*Action item*:
This task calls for copying every line of the records that includes the word "suas".

^^^^

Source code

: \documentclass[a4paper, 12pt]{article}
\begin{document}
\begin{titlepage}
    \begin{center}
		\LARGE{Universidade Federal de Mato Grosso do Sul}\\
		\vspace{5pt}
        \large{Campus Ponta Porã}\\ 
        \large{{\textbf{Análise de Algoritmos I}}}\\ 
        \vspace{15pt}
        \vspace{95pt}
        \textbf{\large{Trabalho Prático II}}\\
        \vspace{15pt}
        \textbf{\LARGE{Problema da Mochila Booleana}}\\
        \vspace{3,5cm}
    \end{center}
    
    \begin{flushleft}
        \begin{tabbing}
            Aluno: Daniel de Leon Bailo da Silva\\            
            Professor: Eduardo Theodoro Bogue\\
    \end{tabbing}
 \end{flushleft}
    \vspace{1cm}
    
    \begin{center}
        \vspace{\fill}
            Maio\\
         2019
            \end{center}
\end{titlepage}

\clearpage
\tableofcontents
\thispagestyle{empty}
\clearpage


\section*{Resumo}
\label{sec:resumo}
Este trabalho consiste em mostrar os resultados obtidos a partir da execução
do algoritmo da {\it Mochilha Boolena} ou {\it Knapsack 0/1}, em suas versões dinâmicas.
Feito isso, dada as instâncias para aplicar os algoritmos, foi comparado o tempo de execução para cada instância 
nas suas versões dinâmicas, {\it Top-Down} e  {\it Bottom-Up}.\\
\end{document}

^^^^

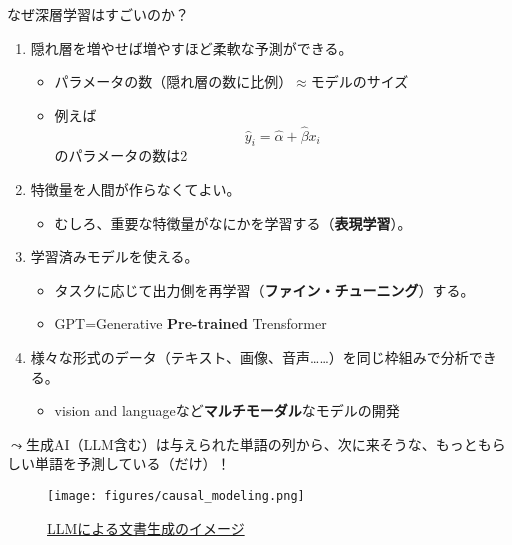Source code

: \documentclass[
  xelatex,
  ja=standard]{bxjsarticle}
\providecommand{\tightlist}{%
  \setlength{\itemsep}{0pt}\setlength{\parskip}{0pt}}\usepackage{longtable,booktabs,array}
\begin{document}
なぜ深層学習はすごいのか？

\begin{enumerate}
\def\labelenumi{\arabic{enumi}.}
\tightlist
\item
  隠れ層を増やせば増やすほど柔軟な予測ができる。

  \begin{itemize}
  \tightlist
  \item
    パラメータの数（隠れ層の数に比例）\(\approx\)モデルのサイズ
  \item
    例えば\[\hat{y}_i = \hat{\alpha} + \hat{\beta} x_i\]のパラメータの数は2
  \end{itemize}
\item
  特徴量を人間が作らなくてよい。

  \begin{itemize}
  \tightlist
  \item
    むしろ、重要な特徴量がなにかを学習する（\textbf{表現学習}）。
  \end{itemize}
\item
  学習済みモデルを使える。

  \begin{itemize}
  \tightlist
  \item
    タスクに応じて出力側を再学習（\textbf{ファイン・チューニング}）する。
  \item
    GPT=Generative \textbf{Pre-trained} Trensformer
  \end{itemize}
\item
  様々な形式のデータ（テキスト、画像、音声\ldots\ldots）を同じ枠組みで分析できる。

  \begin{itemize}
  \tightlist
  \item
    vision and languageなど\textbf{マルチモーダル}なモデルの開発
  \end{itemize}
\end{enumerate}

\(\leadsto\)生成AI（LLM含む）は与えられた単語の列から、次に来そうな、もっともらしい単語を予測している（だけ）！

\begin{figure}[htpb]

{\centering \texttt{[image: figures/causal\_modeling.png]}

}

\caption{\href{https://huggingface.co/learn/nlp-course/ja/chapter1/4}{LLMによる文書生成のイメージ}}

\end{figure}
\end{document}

^^^^

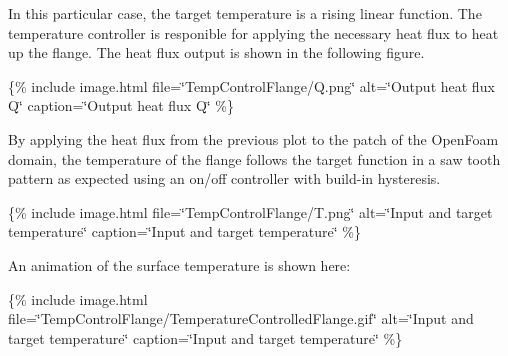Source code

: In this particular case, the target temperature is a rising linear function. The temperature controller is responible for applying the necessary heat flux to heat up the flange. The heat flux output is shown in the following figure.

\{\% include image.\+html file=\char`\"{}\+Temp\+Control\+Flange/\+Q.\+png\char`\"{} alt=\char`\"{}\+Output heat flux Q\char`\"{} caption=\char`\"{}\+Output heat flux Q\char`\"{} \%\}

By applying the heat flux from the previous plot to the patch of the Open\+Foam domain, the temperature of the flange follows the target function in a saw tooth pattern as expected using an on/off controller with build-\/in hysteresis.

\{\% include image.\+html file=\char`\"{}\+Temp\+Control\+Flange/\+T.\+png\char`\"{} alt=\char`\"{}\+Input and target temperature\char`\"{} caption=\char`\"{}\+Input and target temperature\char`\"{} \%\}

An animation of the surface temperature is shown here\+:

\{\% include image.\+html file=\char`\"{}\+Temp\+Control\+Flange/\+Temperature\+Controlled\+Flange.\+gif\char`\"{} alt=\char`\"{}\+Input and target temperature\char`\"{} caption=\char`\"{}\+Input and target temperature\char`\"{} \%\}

^^^^

*Reply*:
do algoritmo da {\it Mochilha Boolena} ou {\it Knapsack 0/1}, em suas versões dinâmicas.
nas suas versões dinâmicas, {\it Top-Down} e  {\it Bottom-Up}.\\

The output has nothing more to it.